Wednesday's meeting was part of a national effort by the Bush administration to push initiatives introduced during Tuesday night's State of the Union address.
Mrs. Bush toured Discovery Middle School in Orlando, which uses a reading program developed and tested at KU's Center for Research on Learning.
The program, called the Strategic Instruction Model, or SIM, involves several strategies, including methods for students to learn new vocabulary words, paraphrase paragraphs and restate them in their own words, and create mental pictures as they read. Deshler and his team have developed extensive instructional and supplemental materials based on their research to support the program.
After the tour, Deshler moderated a 35-minute roundtable discussion on literacy issues that involved Mrs. Bush, a SIM trainer, the school's principal and three teachers.
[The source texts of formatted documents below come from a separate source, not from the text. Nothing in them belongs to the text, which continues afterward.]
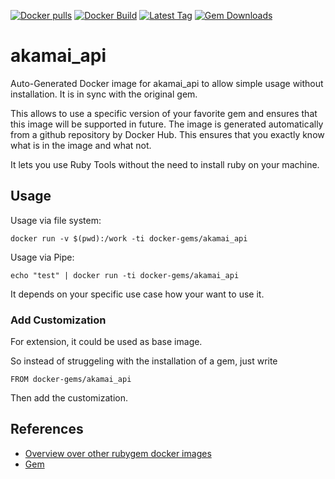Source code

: [![Docker pulls](https://img.shields.io/docker/pulls/rubygem/akamai_api.svg)](https://hub.docker.com/r/rubygem/akamai_api/)
[![Docker Build](https://img.shields.io/docker/automated/rubygem/akamai_api.svg)](https://hub.docker.com/r/rubygem/akamai_api/)
[![Latest Tag](https://img.shields.io/github/tag/docker-rubygem/akamai_api.svg)](https://hub.docker.com/r/rubygem/akamai_api/)
[![Gem Downloads](https://img.shields.io/gem/dt/akamai_api.svg)](https://rubygems.org/gems/akamai_api/)
# akamai_api

Auto-Generated Docker image for akamai_api to allow simple usage without installation.
It is in sync with the original gem.

This allows to use a specific version of your favorite gem and ensures that this image will be supported in future.
The image is generated automatically from a github repository by Docker Hub.
This ensures that you exactly know what is in the image and what not.

It lets you use Ruby Tools without the need to install ruby on your machine.

## Usage

Usage via file system:

`docker run -v $(pwd):/work -ti docker-gems/akamai_api`

Usage via Pipe:

`echo "test" | docker run -ti docker-gems/akamai_api`

It depends on your specific use case how your want to use it.

### Add Customization

For extension, it could be used as base image.

So instead of struggeling with the installation of a gem, just write

`FROM docker-gems/akamai_api`

Then add the customization.

## References

 - [Overview over other rubygem docker images](https://github.com/thinkbot/docker-rubygem)
 - [Gem](https://rubygems.org/gems/akamai_api/)
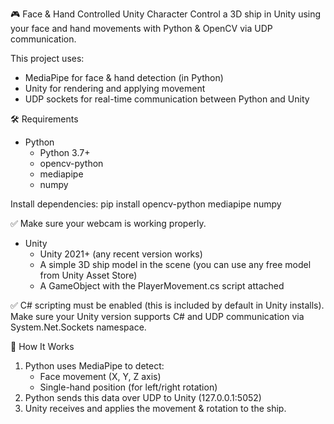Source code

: 🎮 Face & Hand Controlled Unity Character
Control a 3D ship in Unity using your face and hand movements with Python & OpenCV via UDP communication.

This project uses:
- MediaPipe for face & hand detection (in Python)
- Unity for rendering and applying movement
- UDP sockets for real-time communication between Python and Unity

🛠 Requirements
- Python
  - Python 3.7+
  - opencv-python
  - mediapipe
  - numpy

Install dependencies: pip install opencv-python mediapipe numpy

✅ Make sure your webcam is working properly.

- Unity
  - Unity 2021+ (any recent version works)
  - A simple 3D ship model in the scene (you can use any free model from Unity Asset Store)
  - A GameObject with the PlayerMovement.cs script attached

✅ C# scripting must be enabled (this is included by default in Unity installs).
Make sure your Unity version supports C# and UDP communication via System.Net.Sockets namespace.
 
🧠 How It Works
1. Python uses MediaPipe to detect:
   - Face movement (X, Y, Z axis)
   - Single-hand position (for left/right rotation)
2. Python sends this data over UDP to Unity (127.0.0.1:5052)
3. Unity receives and applies the movement & rotation to the ship.
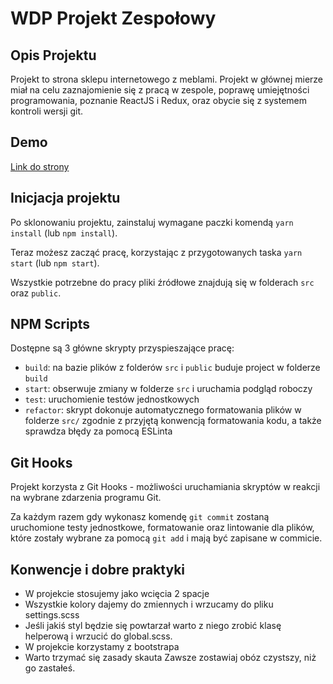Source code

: 


# WDP Projekt Zespołowy

## Opis Projektu 

Projekt to strona sklepu internetowego z meblami. Projekt w głównej mierze miał na celu zaznajomienie się z pracą w zespole,
poprawę umiejętności programowania, poznanie ReactJS i Redux, oraz obycie się z systemem kontroli wersji git.

## Demo 

<a href="https://wonderful-poitras-780108.netlify.app/">Link do strony</a>

## Inicjacja projektu

Po sklonowaniu projektu, zainstaluj wymagane paczki komendą `yarn install` (lub `npm install`).

Teraz możesz zacząć pracę, korzystając z przygotowanych taska `yarn start` (lub `npm start`).

Wszystkie potrzebne do pracy pliki źródłowe znajdują się w folderach `src` oraz `public`.

## NPM Scripts

Dostępne są 3 główne skrypty przyspieszające pracę:

- `build`: na bazie plików z folderów `src` i `public` buduje project w folderze `build`
- `start`: obserwuje zmiany w folderze `src` i uruchamia podgląd roboczy
- `test`: uruchomienie testów jednostkowych
- `refactor`: skrypt dokonuje automatycznego formatowania plików w folderze `src/`
  zgodnie z przyjętą konwencją formatowania kodu, a także sprawdza błędy za pomocą ESLinta

## Git Hooks

Projekt korzysta z Git Hooks - możliwości uruchamiania skryptów w reakcji na wybrane zdarzenia programu Git.

Za każdym razem gdy wykonasz komendę `git commit` zostaną uruchomione testy jednostkowe, formatowanie oraz lintowanie
dla plików, które zostały wybrane za pomocą `git add` i mają być zapisane w commicie.

## Konwencje i dobre praktyki

<ul>
  <li>W projekcie stosujemy jako wcięcia 2 spacje</li>
  <li>Wszystkie kolory dajemy do zmiennych i wrzucamy do pliku settings.scss</li>
  <li>Jeśli jakiś styl będzie się powtarzał warto z niego zrobić klasę helperową i wrzucić do global.scss.</li>
  <li>W projekcie korzystamy z bootstrapa</li>
  <li>Warto trzymać się zasady skauta Zawsze zostawiaj obóz czystszy, niż go zastałeś.</li>
</ul>
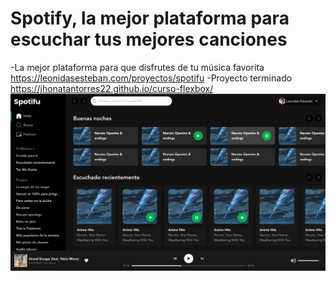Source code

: # Spotify, la mejor plataforma para escuchar tus mejores canciones
-La mejor plataforma para que disfrutes de tu música favorita 
https://leonidasesteban.com/proyectos/spotifu
-Proyecto terminado
https://jhonatantorres22.github.io/curso-flexbox/
<img src="https://github.com/JhonatanTorres22/curso-flexbox/raw/main/design/1-1-Inicio-Spotify.jpg">
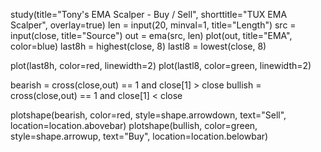 study(title="Tony's EMA Scalper - Buy / Sell", shorttitle="TUX EMA Scalper", overlay=true)
len = input(20, minval=1, title="Length")
src = input(close, title="Source")
out = ema(src, len)
plot(out, title="EMA", color=blue)
last8h = highest(close, 8)
lastl8 = lowest(close, 8)

plot(last8h, color=red, linewidth=2)
plot(lastl8, color=green, linewidth=2)


bearish = cross(close,out) == 1 and close[1] > close 
bullish = cross(close,out) == 1 and close[1] < close 

plotshape(bearish, color=red, style=shape.arrowdown, text="Sell", location=location.abovebar)
plotshape(bullish, color=green, style=shape.arrowup, text="Buy", location=location.belowbar)

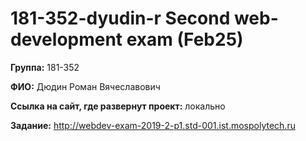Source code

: # 181-352-dyudin-r Second web-development exam (Feb25)

**Группа:** 181-352

**ФИО:** Дюдин Роман Вячеславович

**Ссылка на сайт, где развернут проект:** локально

**Задание:** http://webdev-exam-2019-2-p1.std-001.ist.mospolytech.ru
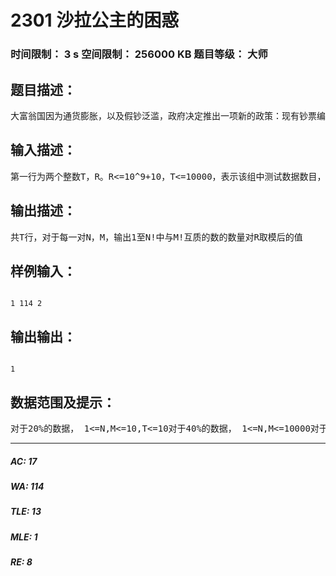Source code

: # 2301 沙拉公主的困惑   
### 时间限制： 3 s     空间限制： 256000 KB     题目等级： 大师  
## 题目描述：  

<pre>
大富翁国因为通货膨胀，以及假钞泛滥，政府决定推出一项新的政策：现有钞票编号范围为1到N的阶乘，但是，政府只发行编号与M!互质的钞票。房地产第一大户沙拉公主决定预测一下大富翁国现在所有真钞票的数量。现在，请你帮助沙拉公主解决这个问题，由于可能张数非常大，你只需计算出对R取模后的答案即可。R是一个合数。
</pre>
  
  
## 输入描述：  

<pre>
第一行为两个整数T，R。R<=10^9+10，T<=10000，表示该组中测试数据数目，R为模,后面T行，每行一对整数N，M，见题目描述
</pre>
  
  
## 输出描述：  

<pre>
共T行，对于每一对N，M，输出1至N!中与M!互质的数的数量对R取模后的值
</pre>
  
  
## 样例输入：  

<pre><code>
1 114 2
</code></pre>
  
  
## 输出输出：  

<pre><code>
1
</code></pre>
  
  
## 数据范围及提示：  

<pre>
对于20%的数据， 1<=N,M<=10,T<=10对于40%的数据， 1<=N,M<=10000对于80%的数据， 1<=N,M<=1000000对于100%的数据，1<=N,M<=10000000
</pre>
  
  
***  

##### AC: 17  
##### WA: 114  
##### TLE: 13  
##### MLE: 1  
##### RE: 8  
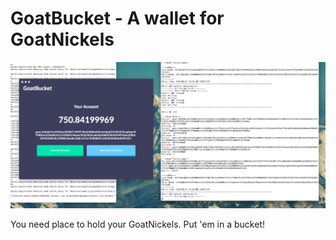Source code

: # GoatBucket - A wallet for GoatNickels

![GoatBucket Screenshot](./pre-alpha.png)

You need place to hold your GoatNickels. Put 'em in a bucket!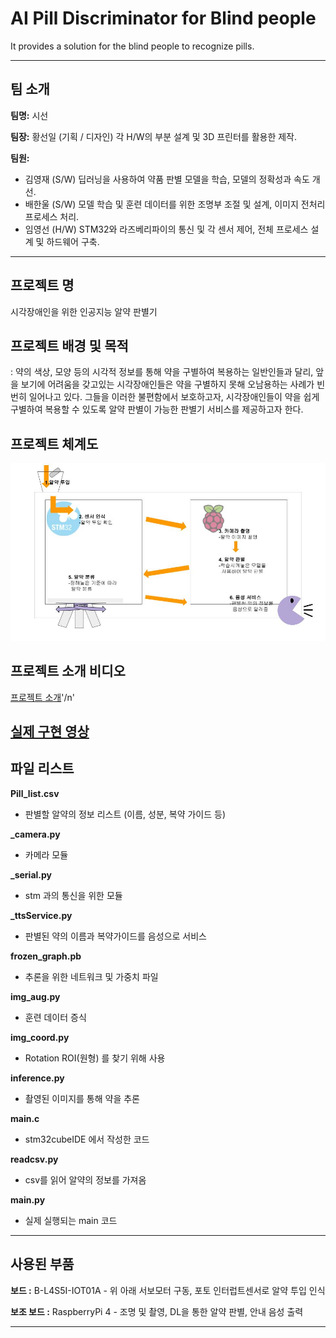 # AI Pill Discriminator for Blind people
It provides a solution for the blind people to recognize pills.

--------------------------------------------------------------------------------------------
## 팀 소개
**팀명:** 시선

**팀장:** 황선일 (기획 / 디자인) 각 H/W의 부분 설계 및 3D 프린터를 활용한 제작.

**팀원:**

- 김영재 (S/W) 딥러닝을 사용하여 약품 판별 모델을 학습, 모델의 정확성과 속도 개선.
- 배한울 (S/W) 모델 학습 및 훈련 데이터를 위한 조명부 조절 및 설계, 이미지 전처리 프로세스 처리.
- 임영선 (H/W) STM32와 라즈베리파이의 통신 및 각 센서 제어, 전체 프로세스 설계 및 하드웨어 구축.

--------------------------------------------------------------------------------------------
## 프로젝트 명
시각장애인을 위한 인공지능 알약 판별기

## 프로젝트 배경 및 목적
: 약의 색상, 모양 등의 시각적 정보를 통해 약을 구별하여 복용하는 일반인들과 달리,
앞을 보기에 어려움을 갖고있는 시각장애인들은 약을 구별하지 못해 오남용하는 사례가 빈번히 일어나고 있다.
그들을 이러한 불편함에서 보호하고자, 시각장애인들이 약을 쉽게 구별하여 복용할 수 있도록 알약 판별이 가능한 판별기 서비스를 제공하고자 한다.

## 프로젝트 체계도
![](https://github.com/sight-bit/Pill_classification/blob/master/%EC%B2%B4%EA%B3%84%EB%8F%84.jpg)

## 프로젝트 소개 비디오
[프로젝트 소개](https://drive.google.com/file/d/1l8FyFvYxKbq2BUrAnfZMIuWi2pCM3Hy6/view?usp=sharing)'/n'

[실제 구현 영상](https://drive.google.com/file/d/1l8FyFvYxKbq2BUrAnfZMIuWi2pCM3Hy6/view?usp=sharing)
--------------------------------------------------------------------------------------------

## 파일 리스트
**Pill_list.csv**
- 판별할 알약의 정보 리스트 (이름, 성분, 복약 가이드 등)

**_camera.py**
- 카메라 모듈

**_serial.py**
- stm 과의 통신을 위한 모듈

**_ttsService.py**
- 판별된 약의 이름과 복약가이드를 음성으로 서비스

**frozen_graph.pb**
- 추론을 위한 네트워크 및 가중치 파일

**img_aug.py**
- 훈련 데이터 증식

**img_coord.py**
- Rotation ROI(원형) 를 찾기 위해 사용

**inference.py**
- 촬영된 이미지를 통해 약을 추론

**main.c**
- stm32cubeIDE 에서 작성한 코드

**readcsv.py**
- csv를 읽어 알약의 정보를 가져옴

**main.py**
- 실제 실행되는 main 코드
--------------------------------------------------------------------------------------------
## 사용된 부품

**보드 :** B-L4S5I-IOT01A - 위 아래 서보모터 구동, 포토 인터럽트센서로 알약 투입 인식

**보조 보드 :** RaspberryPi 4 - 조명 및 촬영, DL을 통한 알약 판별, 안내 음성 출력

--------------------------------------------------------------------------------------------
Mrs. Bush also formally announced a plan to pump $100 million into a program called "Striving Readers Initiative," which is targeted to junior high and high school students. The money would give grants to school districts to implement programs such as SIM.
"A lot of the students who can't read are the ones who drop out because of frustration, because of embarrassment, because of all the social problems that come with illiteracy," she said.
Deshler said it was still unclear how KU might be involved in the new readership initiative, if the funding is approved by Congress. But he said KU was in a good position to assist with the project.
"It's been, for many reasons, a wonderful opportunity personally," he said. "But more significantly, it's what it means for the university, the center and most of all, for all the kids who need this kind of attention."